- **What is expected**:
When a line of the entries contains the word "Associated", report that line.

◆ ◆ ◆ ◆ ◆ ◆ ◆

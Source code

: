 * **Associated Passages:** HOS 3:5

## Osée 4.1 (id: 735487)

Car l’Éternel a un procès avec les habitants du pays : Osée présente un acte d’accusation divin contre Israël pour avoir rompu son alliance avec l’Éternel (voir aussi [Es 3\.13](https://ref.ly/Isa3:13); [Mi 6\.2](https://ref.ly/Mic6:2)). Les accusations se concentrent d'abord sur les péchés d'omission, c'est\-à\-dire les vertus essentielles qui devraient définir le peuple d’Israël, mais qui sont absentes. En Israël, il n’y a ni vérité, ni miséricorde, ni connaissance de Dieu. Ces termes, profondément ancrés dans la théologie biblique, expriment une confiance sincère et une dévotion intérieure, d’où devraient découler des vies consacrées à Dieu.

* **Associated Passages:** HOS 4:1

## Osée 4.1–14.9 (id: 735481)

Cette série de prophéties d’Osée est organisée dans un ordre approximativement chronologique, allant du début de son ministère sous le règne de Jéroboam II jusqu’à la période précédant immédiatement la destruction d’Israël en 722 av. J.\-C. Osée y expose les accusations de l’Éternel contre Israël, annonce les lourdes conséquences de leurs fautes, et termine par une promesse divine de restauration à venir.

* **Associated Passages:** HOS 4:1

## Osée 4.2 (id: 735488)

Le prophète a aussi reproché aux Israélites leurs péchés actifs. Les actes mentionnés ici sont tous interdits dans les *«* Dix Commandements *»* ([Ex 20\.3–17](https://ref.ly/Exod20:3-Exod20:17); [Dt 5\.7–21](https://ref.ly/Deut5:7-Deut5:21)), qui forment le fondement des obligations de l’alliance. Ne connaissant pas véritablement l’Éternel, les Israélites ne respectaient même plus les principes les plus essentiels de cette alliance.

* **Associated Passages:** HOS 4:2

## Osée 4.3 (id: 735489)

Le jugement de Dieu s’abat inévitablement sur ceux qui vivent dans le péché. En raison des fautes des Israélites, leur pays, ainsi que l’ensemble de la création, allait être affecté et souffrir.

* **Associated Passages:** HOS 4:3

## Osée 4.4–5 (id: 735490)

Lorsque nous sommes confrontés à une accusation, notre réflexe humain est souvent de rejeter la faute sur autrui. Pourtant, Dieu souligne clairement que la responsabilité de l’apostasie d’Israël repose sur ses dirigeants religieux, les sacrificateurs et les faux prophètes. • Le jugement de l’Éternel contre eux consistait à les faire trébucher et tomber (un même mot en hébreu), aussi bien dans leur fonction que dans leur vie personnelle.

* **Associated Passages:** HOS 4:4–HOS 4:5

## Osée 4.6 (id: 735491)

◆ ◆ ◆ ◆ ◆ ◆ ◆

- **The completed task**:
: * **Associated Passages:** HOS 3:5
* **Associated Passages:** HOS 4:1
* **Associated Passages:** HOS 4:1
* **Associated Passages:** HOS 4:2
* **Associated Passages:** HOS 4:3
* **Associated Passages:** HOS 4:4–HOS 4:5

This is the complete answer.